Tracy, what line of Mary’s rings true for your character?
TL: I can’t think of any lines of Mary’s.
DW: You weren’t even listening, were you? You say acting is all about listening but you weren’t really…
TL: No, I think it’s about forgetting. It’s about forgetting the last thing you did. I can’t tell you a line that she says in the film.
DW: It’s hilarious.
TL: I can’t tell you a line I say in the film either.
DW: That’s hilarious.
TL: It’s not personal.
DW: I can quote the entire script – And now [her voice jokingly deep] I will begin.
Tracy, what resonated for you regarding the film’s relationships?

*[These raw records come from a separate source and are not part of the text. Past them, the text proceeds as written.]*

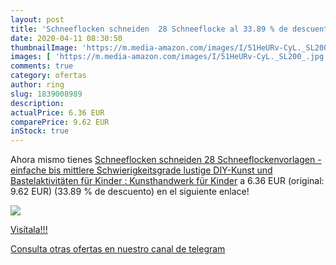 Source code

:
 ```yaml
---
layout: post
title: 'Schneeflocken schneiden  28 Schneeflocke al 33.89 % de descuento'
date: 2020-04-11 08:30:50
thumbnailImage: 'https://m.media-amazon.com/images/I/51HeURv-CyL._SL200_.jpg'
images: [ 'https://m.media-amazon.com/images/I/51HeURv-CyL._SL200_.jpg' ]
comments: true
category: ofertas
author: ring
slug: 1839008989
description:
actualPrice: 6.36 EUR
comparePrice: 9.62 EUR
inStock: true
---
```


Ahora mismo tienes [Schneeflocken schneiden  28 Schneeflockenvorlagen - einfache bis mittlere Schwierigkeitsgrade  lustige DIY-Kunst und Bastelaktivitäten für Kinder : Kunsthandwerk für Kinder](https://www.amazon.com/dp/1839008989/?tag=redken08-20) a 6.36 EUR (original: 9.62 EUR) (33.89 %  de descuento) en el siguiente enlace!

[![](https://m.media-amazon.com/images/I/51HeURv-CyL._SL200_.jpg)](https://www.amazon.com/dp/1839008989/?tag=redken08-20)

[Visítala!!!](https://www.amazon.com/dp/1839008989/?tag=redken08-20)

[Consulta otras ofertas en nuestro canal de telegram](https://t.me/s/ofertas25)
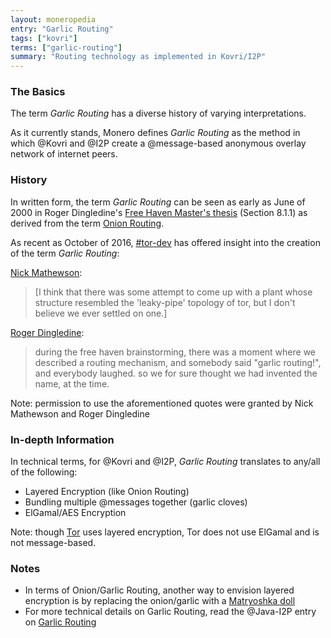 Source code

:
 ```yaml
---
layout: moneropedia
entry: "Garlic Routing"
tags: ["kovri"]
terms: ["garlic-routing"]
summary: "Routing technology as implemented in Kovri/I2P"
---
```


### The Basics

The term *Garlic Routing* has a diverse history of varying interpretations.

As it currently stands, Monero defines *Garlic Routing* as the method in which @Kovri and @I2P create a @message-based anonymous overlay network of internet peers.

### History

In written form, the term *Garlic Routing* can be seen as early as June of 2000 in Roger Dingledine's [Free Haven Master's thesis](http://www.freehaven.net/papers.html) (Section 8.1.1) as derived from the term [Onion Routing](https://en.wikipedia.org/wiki/Onion_routing).

As recent as October of 2016, [#tor-dev](https://oftc.net/WebChat/) has offered insight into the creation of the term *Garlic Routing*:

[Nick Mathewson](https://en.wikipedia.org/wiki/The_Tor_Project,_Inc):
>[I think that there was some attempt to come up with a plant whose structure resembled the 'leaky-pipe' topology of tor, but I don't believe we ever settled on one.]

[Roger Dingledine](https://en.wikipedia.org/wiki/Roger_Dingledine):
>during the free haven brainstorming, there was a moment where we described a routing mechanism, and somebody said "garlic routing!", and everybody laughed.
so we for sure thought we had invented the name, at the time.

Note: permission to use the aforementioned quotes were granted by Nick Mathewson and Roger Dingledine

### In-depth Information

In technical terms, for @Kovri and @I2P, *Garlic Routing* translates to any/all of the following:

- Layered Encryption (like Onion Routing)
- Bundling multiple @messages together (garlic cloves)
- ElGamal/AES Encryption

Note: though [Tor](https://torproject.org/) uses layered encryption, Tor does not use ElGamal and is not message-based.

### Notes

- In terms of Onion/Garlic Routing, another way to envision layered encryption is by replacing the onion/garlic with a [Matryoshka doll](https://en.wikipedia.org/wiki/Matryoshka_doll)
- For more technical details on Garlic Routing, read the @Java-I2P entry on [Garlic Routing](https://geti2p.net/en/docs/how/garlic-routing)
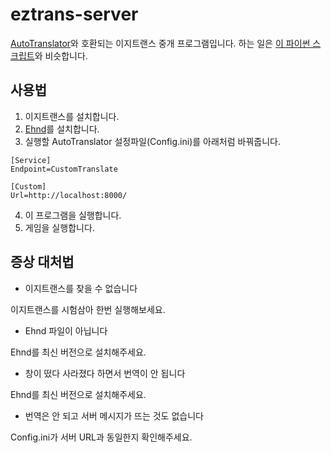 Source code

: # eztrans-server

[AutoTranslator](https://github.com/bbepis/XUnity.AutoTranslator)와 호환되는 이지트랜스 중개 프로그램입니다.
하는 일은 [이 파이썬 스크립트](https://github.com/HelloKS/ezTransWeb)와 비슷합니다.


## 사용법
1. 이지트랜스를 설치합니다.
2. [Ehnd](https://blog.naver.com/waltherp38/221062272423)를 설치합니다.
3. 실행할 AutoTranslator 설정파일(Config.ini)를 아래처럼 바꿔줍니다.
```
[Service]
Endpoint=CustomTranslate

[Custom]
Url=http://localhost:8000/
```
4. 이 프로그램을 실행합니다.
5. 게임을 실행합니다.


## 증상 대처법
- 이지트랜스를 찾을 수 없습니다

이지트랜스를 시험삼아 한번 실행해보세요.

- Ehnd 파일이 아닙니다

Ehnd를 최신 버전으로 설치해주세요.

- 창이 떴다 사라졌다 하면서 번역이 안 됩니다

Ehnd를 최신 버전으로 설치해주세요.

- 번역은 안 되고 서버 메시지가 뜨는 것도 없습니다

Config.ini가 서버 URL과 동일한지 확인해주세요.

TL: There’s a moment I love when Joel starts his attack on us late in the third act, late in the film. And there’s a look we share, which is kind of bemused. You know, I love that feeling. I love that feeling you gain once you get to a certain age that nothing is the end of the world except the end of the world. You live long enough and you see enough people go. You experience death and loss and all those things. And, you know, things like relationships, they’re important but they’re not the end of the world. There’s something about the tone of the whole film that’s like this is important and yes, there’s an urgency to the way these characters are dealing with their issues. But it’s not the end of the world. It’s not a volcano. It’s —
DW: We all have our stuff. I think that moment where you’re sitting on the chair, it’s like here we are. When I say, which was one of the few improvisations, but it’s something that I also say in life and it just came out after Joel sort of destroys and leaves. And, as I often do, I look to my husband Arliss Howard, but in this case I look to Tracy and say “Do something.” And he just says, “But he’s right.”

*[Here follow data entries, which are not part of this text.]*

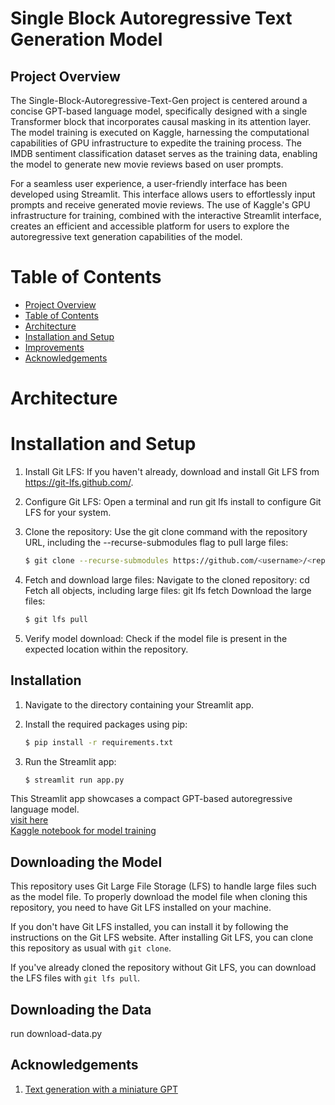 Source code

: # Single Block Autoregressive Text Generation Model
## Project Overview

The Single-Block-Autoregressive-Text-Gen project is centered around a concise GPT-based language model, specifically designed with a single Transformer block that incorporates causal masking in its attention layer. The model training is executed on Kaggle, harnessing the computational capabilities of GPU infrastructure to expedite the training process. The IMDB sentiment classification dataset serves as the training data, enabling the model to generate new movie reviews based on user prompts.

For a seamless user experience, a user-friendly interface has been developed using Streamlit. This interface allows users to effortlessly input prompts and receive generated movie reviews. The use of Kaggle's GPU infrastructure for training, combined with the interactive Streamlit interface, creates an efficient and accessible platform for users to explore the autoregressive text generation capabilities of the model.

# Table of Contents
- [Project Overview](#project-overview)
- [Table of Contents](#table-of-contents)
- [Architecture](#architecture)
- [Installation and Setup](#installation-and-setup)
- [Improvements](#improvements)
- [Acknowledgements](#acknowledgements)

# Architecture

# Installation and Setup
1.  Install Git LFS:
    If you haven't already, download and install Git LFS from https://git-lfs.github.com/.
2. Configure Git LFS:
    Open a terminal and run git lfs install to configure Git LFS for your system.
3. Clone the repository:
    Use the git clone command with the repository URL, including the --recurse-submodules flag to pull large files:

    ```bash
    $ git clone --recurse-submodules https://github.com/<username>/<repo-name>.git
    ```
4. Fetch and download large files:
    Navigate to the cloned repository: cd <repo-name>
    Fetch all objects, including large files: git lfs fetch
    Download the large files:
   
    ```bash
    $ git lfs pull
    ```
6. Verify model download:
    Check if the model file is present in the expected location within the repository.
## Installation
1. Navigate to the directory containing your Streamlit app.
2. Install the required packages using pip:

    ```bash
    $ pip install -r requirements.txt
    ```
3. Run the Streamlit app:

    ```bash
    $ streamlit run app.py
    ```
 
 
 This Streamlit app showcases a compact GPT-based autoregressive language model.  
 [visit here](https://app-z3qbiyomda-uc.a.run.app/)  
 [Kaggle notebook for model training](https://www.kaggle.com/code/ajinkyabhandare2002/single-block-autoregressive-text-gen)  

 ## Downloading the Model

This repository uses Git Large File Storage (LFS) to handle large files such as the model file. To properly download the model file when cloning this repository, you need to have Git LFS installed on your machine.

If you don't have Git LFS installed, you can install it by following the instructions on the Git LFS website. After installing Git LFS, you can clone this repository as usual with `git clone`.

If you've already cloned the repository without Git LFS, you can download the LFS files with `git lfs pull`.

 ## Downloading the Data

 run download-data.py

 ## Acknowledgements
1. [Text generation with a miniature GPT](https://keras.io/examples/generative/text_generation_with_miniature_gpt/)
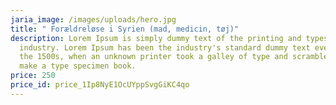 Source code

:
 ```yaml
---
jaria_image: /images/uploads/hero.jpg
title: " Forældreløse i Syrien (mad, medicin, tøj)"
description: Lorem Ipsum is simply dummy text of the printing and typesetting
  industry. Lorem Ipsum has been the industry's standard dummy text ever since
  the 1500s, when an unknown printer took a galley of type and scrambled it to
  make a type specimen book.
price: 250
price_id: price_1Ip8NyE1OcUYppSvgGiKC4qo
---
```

TL: And Joel always leaves. It’s nothing irrevocable.
TL: He’ll be back. Yeah, I get up. I’m just going to play the piano.

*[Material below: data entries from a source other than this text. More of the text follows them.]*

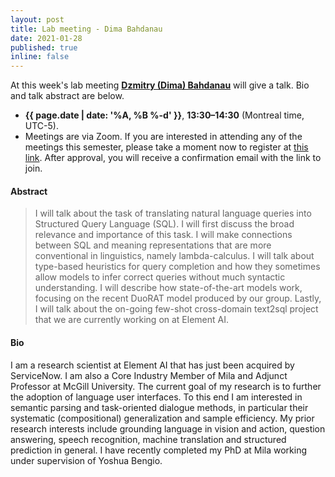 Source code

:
 ```yaml
---
layout: post
title: Lab meeting - Dima Bahdanau
date: 2021-01-28
published: true
inline: false 
---
```


At this week's lab meeting [**Dzmitry (Dima) Bahdanau**](/people/bahdanau.dzmitry) will give a talk. Bio and talk abstract are below.
- **{{ page.date | date: '%A, %B %-d' }}**, **13:30–14:30** (Montreal time, UTC-5).
- Meetings are via Zoom. If you are interested in attending any of the meetings
  this semester, please take a moment now to register at [this
  link](https://umontreal.zoom.us/meeting/register/tJItdu6rrj4vH9JbKXKlNpMbPPm8IUJdWP7Q).
  After approval, you will receive a confirmation email with the link to join.

#### Abstract

<blockquote> I will talk about the task of translating natural language queries into Structured Query Language (SQL). I will first discuss the broad relevance and importance of this task. I will make connections between SQL and meaning representations that are more conventional in linguistics, namely lambda-calculus. I will talk about type-based heuristics for query completion and how they sometimes allow models to infer correct queries without much syntactic understanding. I will describe how state-of-the-art models work, focusing on the recent DuoRAT model produced by our group. Lastly, I will talk about the on-going few-shot cross-domain text2sql project that we are currently working on at Element AI.
</blockquote>

#### Bio

I am a research scientist at Element AI that has just been acquired by ServiceNow. I am also a Core Industry Member of Mila and Adjunct Professor at McGill University. The current goal of my research is to further the adoption of language user interfaces. To this end I am interested in semantic parsing and task-oriented dialogue methods, in particular their systematic (compositional) generalization and sample efficiency. My prior research interests include grounding language in vision and action, question answering, speech recognition, machine translation and structured prediction in general. I have recently completed my PhD at Mila working under supervision of Yoshua Bengio.
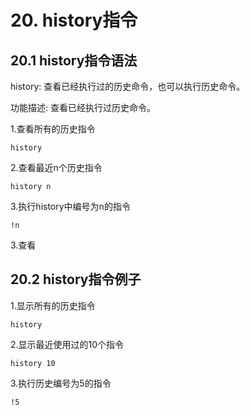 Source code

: # 20. history指令

## 20.1 history指令语法
history: 查看已经执行过的历史命令，也可以执行历史命令。

功能描述: 查看已经执行过历史命令。

1.查看所有的历史指令
```shell script
history
```

2.查看最近n个历史指令
```shell script
history n
```

3.执行history中编号为n的指令
```shell script
!n
```

3.查看

## 20.2 history指令例子
1.显示所有的历史指令
```shell script
history
```

2.显示最近使用过的10个指令

```shell script
history 10
```

3.执行历史编号为5的指令
```shell script
!5
```

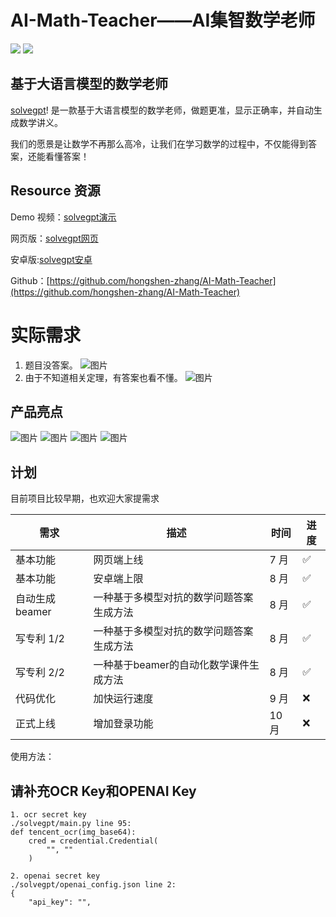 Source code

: # AI-Math-Teacher——AI集智数学老师

![](https://img.shields.io/badge/License-MIT-lightgrey)
![](https://img.shields.io/badge/Version-v0.0.1-orange)

## 基于大语言模型的数学老师

[solvegpt](http://118.89.117.111/solvegpt/index.html)! 是一款基于大语言模型的数学老师，做题更准，显示正确率，并自动生成数学讲义。

我们的愿景是让数学不再那么高冷，让我们在学习数学的过程中，不仅能得到答案，还能看懂答案！

## Resource 资源

Demo 视频：[solvegpt演示](https://www.bilibili.com/video/BV1yj411R7FR/?share_source=copy_web&vd_source=2402ea50d5e761d0c54f9f9cb8f35a85)

网页版：[solvegpt网页](http://118.89.117.111/solvegpt/index.html)

安卓版:[solvegpt安卓](http://118.89.117.111/solvegpt/index.html)

Github：[https://github.com/hongshen-zhang/AI-Math-Teacher](https://github.com/hongshen-zhang/AI-Math-Teacher)


# 实际需求
1. 题目没答案。
![图片](https://github.com/hongshen-zhang/Unique-hackday_solvegpt/assets/51727955/2ab8be8e-561a-4237-9eb9-55fd11b4e322)
2. 由于不知道相关定理，有答案也看不懂。
![图片](https://github.com/hongshen-zhang/AI-Math-Teacher/assets/51727955/eb6adece-c718-46ac-a1e7-14a63d2725c9)

## 产品亮点
![图片](https://github.com/hongshen-zhang/Unique-hackday_solvegpt/assets/51727955/4ae3cff4-272d-4bcc-b6a9-98a667d89ec1)
![图片](https://github.com/hongshen-zhang/Unique-hackday_solvegpt/assets/51727955/7aff38a8-95d8-42ef-8a6d-453d101fb1c0)
![图片](https://github.com/hongshen-zhang/Unique-hackday_solvegpt/assets/51727955/7777975e-be56-4f78-a2f6-7607d85b3f57)
![图片](https://github.com/hongshen-zhang/Unique-hackday_solvegpt/assets/51727955/5435abf1-5a8f-4285-b4e4-e894bc64de28)

## 计划

目前项目比较早期，也欢迎大家提需求

| 需求         | 描述                                                     | 时间 | 进度 |
| ------------ | -------------------------------------------------------- | ---- | ---- |
| 基本功能     | 网页端上线           | 7 月 | ✅   |
| 基本功能     | 安卓端上限                             | 8 月 | ✅   |
| 自动生成beamer      | 一种基于多模型对抗的数学问题答案生成方法                   | 8 月 | ✅   |
| 写专利 1/2       | 一种基于多模型对抗的数学问题答案生成方法                   | 8 月 | ✅   |
| 写专利 2/2     | 一种基于beamer的自动化数学课件生成方法              | 8 月 |✅   |
| 代码优化   | 加快运行速度                                 | 9 月 | ❌   |
| 正式上线 | 增加登录功能                             | 10 月 | ❌   |


使用方法：

## 请补充OCR Key和OPENAI Key

```
1. ocr secret key
./solvegpt/main.py line 95:
def tencent_ocr(img_base64):
    cred = credential.Credential(
        "", ""
    )
 
2. openai secret key
./solvegpt/openai_config.json line 2:
{
    "api_key": "",
```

DW: I do think that’s true. You reached it sooner than I did and you’re younger than me and I’m still struggling with that sort of feeling. I’ve — as you often say, you know, nothing matters. No one’s listening and no one cares. And one day, I told on him. I told Arliss that he said that and it’s driving me crazy.
TL: Everything matters to her. She’s listening to everything.
DW: We’re polar opposites in that, but we end up in exactly the same place, which is that we’re all going be dust. You know, we’re going be like the paper version of the Observer. Pink and dust. Pink dust.